The Federal Communications Commission is granting the Reston, Va., company a waiver from federal rules limiting the use of those airwaves to providing back-up wireless connections for satellite phone service. Without the waiver, LightSquared's network could only be used to provide ground-based broadband service if it can also connect to a satellite.
LightSquared, launched in July by private-equity firm Harbinger Capital Partners, has the spectrum because Harbinger already owns satellite company SkyTerra.
LightSquared is building a nationwide data network that can handle voice calls, but won't offer conventional cell phone service. The company also offers slower mobile satellite services.
"Having an extra player in the mobile broadband field increases competition and provides consumers with more choices," the FCC said in a statement.
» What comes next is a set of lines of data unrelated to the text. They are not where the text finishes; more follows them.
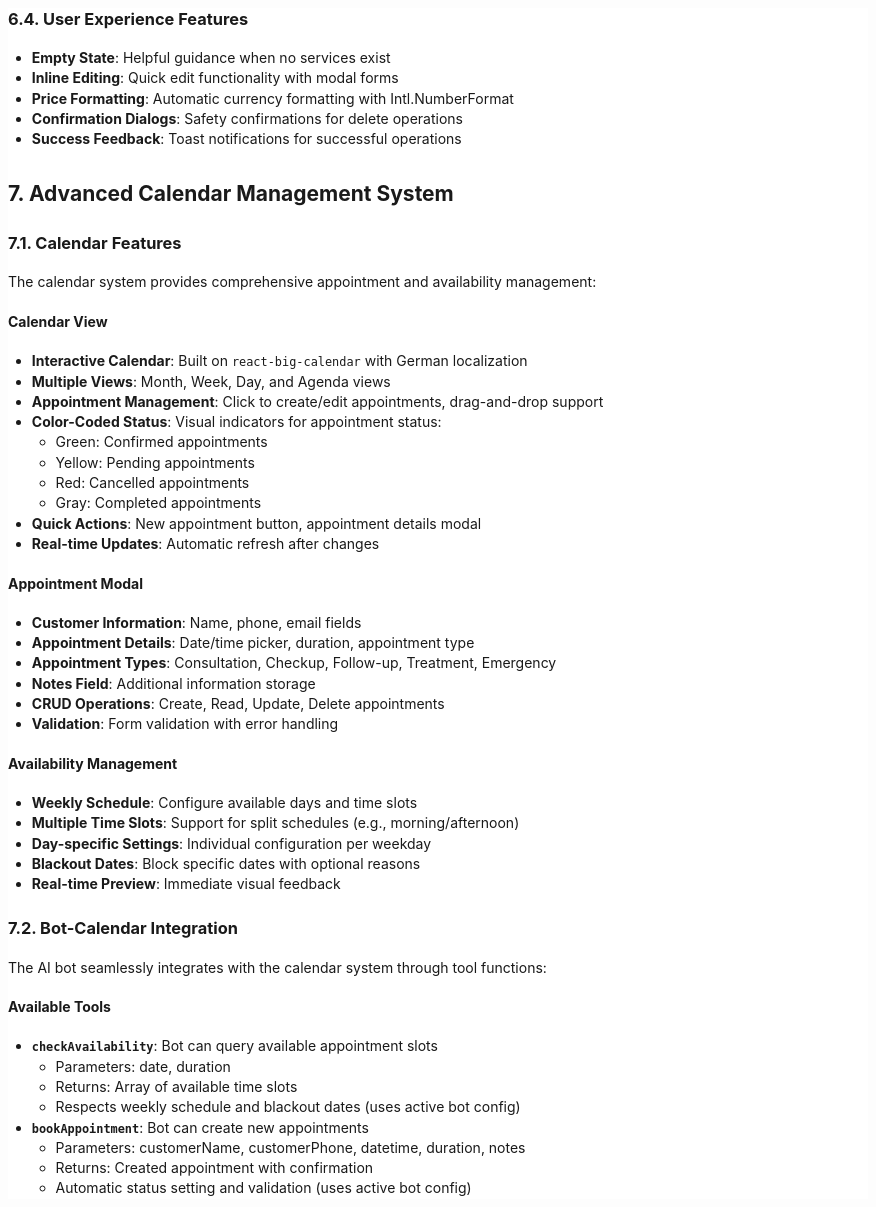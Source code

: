 ### 6.4. User Experience Features

*   **Empty State**: Helpful guidance when no services exist
*   **Inline Editing**: Quick edit functionality with modal forms
*   **Price Formatting**: Automatic currency formatting with Intl.NumberFormat
*   **Confirmation Dialogs**: Safety confirmations for delete operations
*   **Success Feedback**: Toast notifications for successful operations

## 7. Advanced Calendar Management System

### 7.1. Calendar Features

The calendar system provides comprehensive appointment and availability management:

#### Calendar View
*   **Interactive Calendar**: Built on `react-big-calendar` with German localization
*   **Multiple Views**: Month, Week, Day, and Agenda views
*   **Appointment Management**: Click to create/edit appointments, drag-and-drop support
*   **Color-Coded Status**: Visual indicators for appointment status:
    *   Green: Confirmed appointments
    *   Yellow: Pending appointments  
    *   Red: Cancelled appointments
    *   Gray: Completed appointments
*   **Quick Actions**: New appointment button, appointment details modal
*   **Real-time Updates**: Automatic refresh after changes

#### Appointment Modal
*   **Customer Information**: Name, phone, email fields
*   **Appointment Details**: Date/time picker, duration, appointment type
*   **Appointment Types**: Consultation, Checkup, Follow-up, Treatment, Emergency
*   **Notes Field**: Additional information storage
*   **CRUD Operations**: Create, Read, Update, Delete appointments
*   **Validation**: Form validation with error handling

#### Availability Management
*   **Weekly Schedule**: Configure available days and time slots
*   **Multiple Time Slots**: Support for split schedules (e.g., morning/afternoon)
*   **Day-specific Settings**: Individual configuration per weekday
*   **Blackout Dates**: Block specific dates with optional reasons
*   **Real-time Preview**: Immediate visual feedback

### 7.2. Bot-Calendar Integration

The AI bot seamlessly integrates with the calendar system through tool functions:

#### Available Tools
*   **`checkAvailability`**: Bot can query available appointment slots
    *   Parameters: date, duration
    *   Returns: Array of available time slots
    *   Respects weekly schedule and blackout dates (uses active bot config)
*   **`bookAppointment`**: Bot can create new appointments
    *   Parameters: customerName, customerPhone, datetime, duration, notes
    *   Returns: Created appointment with confirmation
    *   Automatic status setting and validation (uses active bot config)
LightSquared plans to sell its wireless broadband service on a wholesale basis to retailers, mobile device makers, Web content developers and even cable companies. They would then resell the service to consumers under their own brands. It's a 4G network, the super-fast variety that existing phone companies such as AT&T and Verizon are building.
LightSquared has pledged to reach 260 million users by 2015 to satisfy a requirement imposed by the FCC when it approved Harbinger's purchase of SkyTerra last year.
"We're very much looking forward to offering broadband services to all Americans," said Jeffrey Carlisle, LightSquared's executive vice president of regulatory affairs.
The FCC said it will require LightSquared to ensure that its new broadband service does not interfere with global positioning systems. Earlier this month, the Commerce Department warned that the service could create interference problems for GPS receivers, consumer navigation devices and satellite services used by government agencies.